▶ **Your task**: Please restate the records that follow exactly, skipping their images.

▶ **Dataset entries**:
——————————

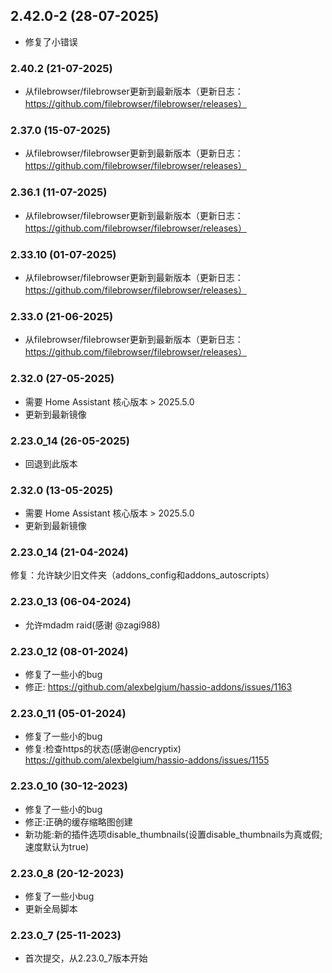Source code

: ## 2.42.0-2 (28-07-2025)
- 修复了小错误
### 2.40.2 (21-07-2025)
- 从filebrowser/filebrowser更新到最新版本（更新日志：https://github.com/filebrowser/filebrowser/releases）
### 2.37.0 (15-07-2025)
- 从filebrowser/filebrowser更新到最新版本（更新日志：https://github.com/filebrowser/filebrowser/releases）
### 2.36.1 (11-07-2025)
- 从filebrowser/filebrowser更新到最新版本（更新日志：https://github.com/filebrowser/filebrowser/releases）
### 2.33.10 (01-07-2025)
- 从filebrowser/filebrowser更新到最新版本（更新日志：https://github.com/filebrowser/filebrowser/releases）
### 2.33.0 (21-06-2025)

- 从filebrowser/filebrowser更新到最新版本（更新日志：https://github.com/filebrowser/filebrowser/releases）

### 2.32.0 (27-05-2025)
- 需要 Home Assistant 核心版本 > 2025.5.0
- 更新到最新镜像
### 2.23.0_14 (26-05-2025)
- 回退到此版本
### 2.32.0 (13-05-2025)
- 需要 Home Assistant 核心版本 > 2025.5.0
- 更新到最新镜像
### 2.23.0_14 (21-04-2024)
修复：允许缺少旧文件夹（addons_config和addons_autoscripts）

### 2.23.0_13 (06-04-2024)
- 允许mdadm raid(感谢 @zagi988)

### 2.23.0_12 (08-01-2024)
- 修复了一些小的bug
- 修正: https://github.com/alexbelgium/hassio-addons/issues/1163

### 2.23.0_11 (05-01-2024)
- 修复了一些小的bug
- 修复:检查https的状态(感谢@encryptix) https://github.com/alexbelgium/hassio-addons/issues/1155

### 2.23.0_10 (30-12-2023)
- 修复了一些小的bug
- 修正:正确的缓存缩略图创建
- 新功能:新的插件选项disable_thumbnails(设置disable_thumbnails为真或假;速度默认为true)
### 2.23.0_8 (20-12-2023)

- 修复了一些小bug
- 更新全局脚本

### 2.23.0_7 (25-11-2023)

- 首次提交，从2.23.0_7版本开始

——————————

▶ **Written response**:
Source code

: ## 2.42.0-2 (28-07-2025)
- 修复了小错误
### 2.40.2 (21-07-2025)
- 从filebrowser/filebrowser更新到最新版本（更新日志：https://github.com/filebrowser/filebrowser/releases）
### 2.37.0 (15-07-2025)
- 从filebrowser/filebrowser更新到最新版本（更新日志：https://github.com/filebrowser/filebrowser/releases）
### 2.36.1 (11-07-2025)
- 从filebrowser/filebrowser更新到最新版本（更新日志：https://github.com/filebrowser/filebrowser/releases）
### 2.33.10 (01-07-2025)
- 从filebrowser/filebrowser更新到最新版本（更新日志：https://github.com/filebrowser/filebrowser/releases）
### 2.33.0 (21-06-2025)

- 从filebrowser/filebrowser更新到最新版本（更新日志：https://github.com/filebrowser/filebrowser/releases）

### 2.32.0 (27-05-2025)
- 需要 Home Assistant 核心版本 > 2025.5.0
- 更新到最新镜像
### 2.23.0_14 (26-05-2025)
- 回退到此版本
### 2.32.0 (13-05-2025)
- 需要 Home Assistant 核心版本 > 2025.5.0
- 更新到最新镜像
### 2.23.0_14 (21-04-2024)
修复：允许缺少旧文件夹（addons_config和addons_autoscripts）

### 2.23.0_13 (06-04-2024)
- 允许mdadm raid(感谢 @zagi988)

### 2.23.0_12 (08-01-2024)
- 修复了一些小的bug
- 修正: https://github.com/alexbelgium/hassio-addons/issues/1163

### 2.23.0_11 (05-01-2024)
- 修复了一些小的bug
- 修复:检查https的状态(感谢@encryptix) https://github.com/alexbelgium/hassio-addons/issues/1155

### 2.23.0_10 (30-12-2023)
- 修复了一些小的bug
- 修正:正确的缓存缩略图创建
- 新功能:新的插件选项disable_thumbnails(设置disable_thumbnails为真或假;速度默认为true)
### 2.23.0_8 (20-12-2023)

- 修复了一些小bug
- 更新全局脚本

### 2.23.0_7 (25-11-2023)

- 首次提交，从2.23.0_7版本开始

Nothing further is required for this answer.